--- Stored data Enclosed Below ---

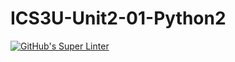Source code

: # ICS3U-Unit2-01-Python2

[![GitHub's Super Linter](https://github.com/Dahrio-Francois/ICS3U-Unit2-01-Python2/workflows/GitHub's%20Super%20Linter/badge.svg)](https://github.com/Dahrio-Francois/ICS3U-Unit2-01-Python2/actions)
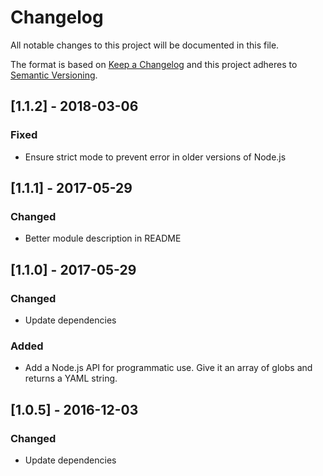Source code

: # Changelog
All notable changes to this project will be documented in this file.

The format is based on [Keep a Changelog](http://keepachangelog.com/en/1.0.0/)
and this project adheres to [Semantic Versioning](http://semver.org/spec/v2.0.0.html).

## [1.1.2] - 2018-03-06
### Fixed
- Ensure strict mode to prevent error in older versions of Node.js

## [1.1.1] - 2017-05-29
### Changed
- Better module description in README

## [1.1.0] - 2017-05-29
### Changed
- Update dependencies

### Added
- Add a Node.js API for programmatic use. Give it an array of globs and returns a YAML string.

## [1.0.5] - 2016-12-03
### Changed
- Update dependencies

--- End of Enclosed Stored data ---

Among the entries above, locate the lines containing "The format is" and "## [1.1.1] - 2017-05-29", and transcribe exactly those two lines and all lines between.

## Written response
The format is based on [Keep a Changelog](http://keepachangelog.com/en/1.0.0/)
and this project adheres to [Semantic Versioning](http://semver.org/spec/v2.0.0.html).

## [1.1.2] - 2018-03-06
### Fixed
- Ensure strict mode to prevent error in older versions of Node.js

## [1.1.1] - 2017-05-29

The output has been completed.